## Task goal
In the listing below, locate the lines that hold "envelope" and copy them.

== Records for the exercise

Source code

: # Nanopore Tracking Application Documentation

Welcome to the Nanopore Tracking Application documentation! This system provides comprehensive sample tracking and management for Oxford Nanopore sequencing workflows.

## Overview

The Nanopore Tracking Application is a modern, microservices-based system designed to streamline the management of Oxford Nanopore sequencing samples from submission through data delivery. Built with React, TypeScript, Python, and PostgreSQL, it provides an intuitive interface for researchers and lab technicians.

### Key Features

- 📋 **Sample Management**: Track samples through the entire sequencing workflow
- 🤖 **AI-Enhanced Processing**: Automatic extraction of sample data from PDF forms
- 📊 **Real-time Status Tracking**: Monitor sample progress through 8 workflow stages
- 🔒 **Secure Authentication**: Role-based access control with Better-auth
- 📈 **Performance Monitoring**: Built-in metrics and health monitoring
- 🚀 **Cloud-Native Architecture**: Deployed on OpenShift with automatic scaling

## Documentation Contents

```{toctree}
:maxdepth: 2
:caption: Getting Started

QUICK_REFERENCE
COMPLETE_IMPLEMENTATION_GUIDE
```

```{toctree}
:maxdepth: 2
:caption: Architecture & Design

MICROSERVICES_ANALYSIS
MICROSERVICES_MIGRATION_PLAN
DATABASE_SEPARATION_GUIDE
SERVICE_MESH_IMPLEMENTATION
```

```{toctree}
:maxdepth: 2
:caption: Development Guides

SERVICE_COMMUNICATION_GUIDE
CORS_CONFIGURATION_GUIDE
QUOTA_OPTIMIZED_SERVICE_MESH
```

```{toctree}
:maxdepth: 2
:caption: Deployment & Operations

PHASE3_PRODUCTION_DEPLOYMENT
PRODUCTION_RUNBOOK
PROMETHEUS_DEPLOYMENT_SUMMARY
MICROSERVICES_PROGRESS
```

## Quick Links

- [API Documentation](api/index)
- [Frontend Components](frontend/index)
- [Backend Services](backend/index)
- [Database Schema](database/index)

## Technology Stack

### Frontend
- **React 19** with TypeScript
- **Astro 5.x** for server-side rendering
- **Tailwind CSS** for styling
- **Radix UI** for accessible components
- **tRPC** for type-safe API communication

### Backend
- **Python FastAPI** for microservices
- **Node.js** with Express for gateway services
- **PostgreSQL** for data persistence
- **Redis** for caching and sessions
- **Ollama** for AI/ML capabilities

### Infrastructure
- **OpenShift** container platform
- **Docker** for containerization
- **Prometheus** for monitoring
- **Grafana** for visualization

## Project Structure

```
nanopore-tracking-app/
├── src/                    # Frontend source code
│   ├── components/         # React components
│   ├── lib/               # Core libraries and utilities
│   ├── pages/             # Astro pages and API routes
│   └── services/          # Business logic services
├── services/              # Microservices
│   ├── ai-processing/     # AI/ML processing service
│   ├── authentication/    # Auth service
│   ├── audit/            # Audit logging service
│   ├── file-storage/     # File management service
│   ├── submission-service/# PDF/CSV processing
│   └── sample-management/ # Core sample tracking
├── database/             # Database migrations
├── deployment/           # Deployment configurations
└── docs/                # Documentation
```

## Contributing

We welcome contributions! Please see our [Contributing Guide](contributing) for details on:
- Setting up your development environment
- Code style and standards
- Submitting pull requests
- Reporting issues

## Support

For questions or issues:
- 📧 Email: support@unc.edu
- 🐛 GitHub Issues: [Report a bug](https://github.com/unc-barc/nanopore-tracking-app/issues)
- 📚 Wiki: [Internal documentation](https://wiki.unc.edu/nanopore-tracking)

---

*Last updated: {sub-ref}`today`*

====
== Records for the exercise

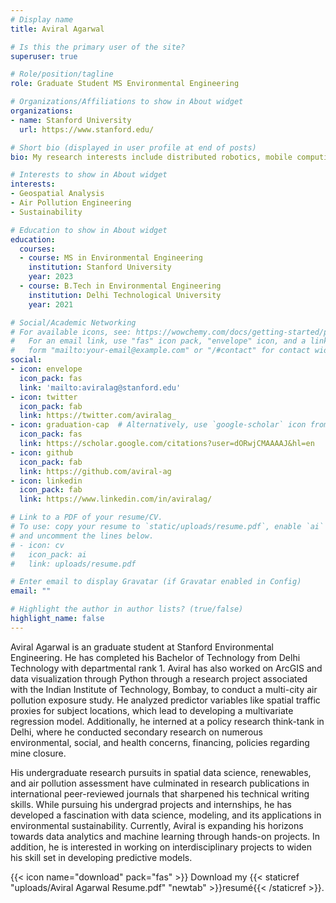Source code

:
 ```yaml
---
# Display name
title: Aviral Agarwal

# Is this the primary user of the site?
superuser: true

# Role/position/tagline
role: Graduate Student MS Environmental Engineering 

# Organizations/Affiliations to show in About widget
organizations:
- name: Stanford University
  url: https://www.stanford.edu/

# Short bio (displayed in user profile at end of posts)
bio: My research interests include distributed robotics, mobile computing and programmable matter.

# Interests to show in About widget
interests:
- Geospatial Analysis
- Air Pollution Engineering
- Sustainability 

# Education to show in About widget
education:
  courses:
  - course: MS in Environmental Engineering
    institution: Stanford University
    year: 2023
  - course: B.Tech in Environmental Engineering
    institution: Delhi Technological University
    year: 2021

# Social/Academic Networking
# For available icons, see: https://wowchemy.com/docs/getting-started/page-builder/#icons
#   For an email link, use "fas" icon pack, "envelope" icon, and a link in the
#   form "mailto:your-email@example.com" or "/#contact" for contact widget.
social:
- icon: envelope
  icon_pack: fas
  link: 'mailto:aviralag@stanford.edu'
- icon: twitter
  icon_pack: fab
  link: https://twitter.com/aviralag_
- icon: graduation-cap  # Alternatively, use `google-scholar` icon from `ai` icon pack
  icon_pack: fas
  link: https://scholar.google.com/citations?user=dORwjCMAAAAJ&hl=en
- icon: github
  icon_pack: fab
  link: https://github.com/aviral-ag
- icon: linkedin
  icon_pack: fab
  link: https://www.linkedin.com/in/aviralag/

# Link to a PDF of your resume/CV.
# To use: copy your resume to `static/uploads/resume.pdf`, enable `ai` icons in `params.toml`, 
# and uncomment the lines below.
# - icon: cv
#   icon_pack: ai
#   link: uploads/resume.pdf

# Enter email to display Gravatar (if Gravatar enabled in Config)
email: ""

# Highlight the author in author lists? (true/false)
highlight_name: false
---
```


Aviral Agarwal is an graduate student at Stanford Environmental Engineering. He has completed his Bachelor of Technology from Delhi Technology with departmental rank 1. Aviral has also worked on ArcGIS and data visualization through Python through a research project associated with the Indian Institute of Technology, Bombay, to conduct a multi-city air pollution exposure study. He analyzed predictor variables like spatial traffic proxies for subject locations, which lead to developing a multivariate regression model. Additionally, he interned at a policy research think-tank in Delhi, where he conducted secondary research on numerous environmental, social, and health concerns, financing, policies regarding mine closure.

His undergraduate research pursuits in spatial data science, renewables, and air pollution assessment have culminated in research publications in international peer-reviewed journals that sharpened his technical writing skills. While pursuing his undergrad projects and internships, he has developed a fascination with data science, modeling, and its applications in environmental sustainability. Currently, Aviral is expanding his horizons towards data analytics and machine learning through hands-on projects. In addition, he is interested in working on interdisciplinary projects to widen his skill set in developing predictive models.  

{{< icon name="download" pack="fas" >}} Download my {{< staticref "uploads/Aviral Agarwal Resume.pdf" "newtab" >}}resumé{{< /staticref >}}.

====

## Solution
#   For an email link, use "fas" icon pack, "envelope" icon, and a link in the
- icon: envelope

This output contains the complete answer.